**SUPPLIED DATA:**
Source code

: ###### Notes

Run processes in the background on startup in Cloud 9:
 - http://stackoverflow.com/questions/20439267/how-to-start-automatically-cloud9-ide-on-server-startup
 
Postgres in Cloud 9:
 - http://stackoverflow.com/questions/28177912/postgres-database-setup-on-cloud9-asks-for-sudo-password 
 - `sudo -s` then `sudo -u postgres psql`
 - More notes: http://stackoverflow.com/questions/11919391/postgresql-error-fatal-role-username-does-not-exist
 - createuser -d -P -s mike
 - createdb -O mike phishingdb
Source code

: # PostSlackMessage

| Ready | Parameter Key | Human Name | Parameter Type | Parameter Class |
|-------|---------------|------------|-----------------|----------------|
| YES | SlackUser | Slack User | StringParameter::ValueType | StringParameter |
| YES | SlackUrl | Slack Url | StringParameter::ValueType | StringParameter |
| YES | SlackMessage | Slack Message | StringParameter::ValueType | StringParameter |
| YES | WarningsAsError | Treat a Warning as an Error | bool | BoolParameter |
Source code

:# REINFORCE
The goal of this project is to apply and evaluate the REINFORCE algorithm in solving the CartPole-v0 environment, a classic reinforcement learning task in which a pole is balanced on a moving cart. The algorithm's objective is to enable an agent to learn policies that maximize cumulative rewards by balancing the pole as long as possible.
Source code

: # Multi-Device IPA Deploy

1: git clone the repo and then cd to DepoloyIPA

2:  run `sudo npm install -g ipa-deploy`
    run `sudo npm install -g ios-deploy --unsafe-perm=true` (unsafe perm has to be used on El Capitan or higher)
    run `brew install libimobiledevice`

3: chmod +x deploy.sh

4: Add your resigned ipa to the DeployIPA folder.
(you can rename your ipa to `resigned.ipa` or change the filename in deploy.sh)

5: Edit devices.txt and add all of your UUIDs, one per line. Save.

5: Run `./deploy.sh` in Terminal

**REQUIRED ACTION:**
Return all the lines above exactly as given.

**EXERCISE OUTPUT:**
Source code

: ###### Notes

Run processes in the background on startup in Cloud 9:
 - http://stackoverflow.com/questions/20439267/how-to-start-automatically-cloud9-ide-on-server-startup
 
Postgres in Cloud 9:
 - http://stackoverflow.com/questions/28177912/postgres-database-setup-on-cloud9-asks-for-sudo-password 
 - `sudo -s` then `sudo -u postgres psql`
 - More notes: http://stackoverflow.com/questions/11919391/postgresql-error-fatal-role-username-does-not-exist
 - createuser -d -P -s mike
 - createdb -O mike phishingdb
Source code

: # PostSlackMessage

| Ready | Parameter Key | Human Name | Parameter Type | Parameter Class |
|-------|---------------|------------|-----------------|----------------|
| YES | SlackUser | Slack User | StringParameter::ValueType | StringParameter |
| YES | SlackUrl | Slack Url | StringParameter::ValueType | StringParameter |
| YES | SlackMessage | Slack Message | StringParameter::ValueType | StringParameter |
| YES | WarningsAsError | Treat a Warning as an Error | bool | BoolParameter |
Source code

:# REINFORCE
The goal of this project is to apply and evaluate the REINFORCE algorithm in solving the CartPole-v0 environment, a classic reinforcement learning task in which a pole is balanced on a moving cart. The algorithm's objective is to enable an agent to learn policies that maximize cumulative rewards by balancing the pole as long as possible.
Source code

: # Multi-Device IPA Deploy

1: git clone the repo and then cd to DepoloyIPA

2:  run `sudo npm install -g ipa-deploy`
    run `sudo npm install -g ios-deploy --unsafe-perm=true` (unsafe perm has to be used on El Capitan or higher)
    run `brew install libimobiledevice`

3: chmod +x deploy.sh

4: Add your resigned ipa to the DeployIPA folder.
(you can rename your ipa to `resigned.ipa` or change the filename in deploy.sh)

5: Edit devices.txt and add all of your UUIDs, one per line. Save.

5: Run `./deploy.sh` in Terminal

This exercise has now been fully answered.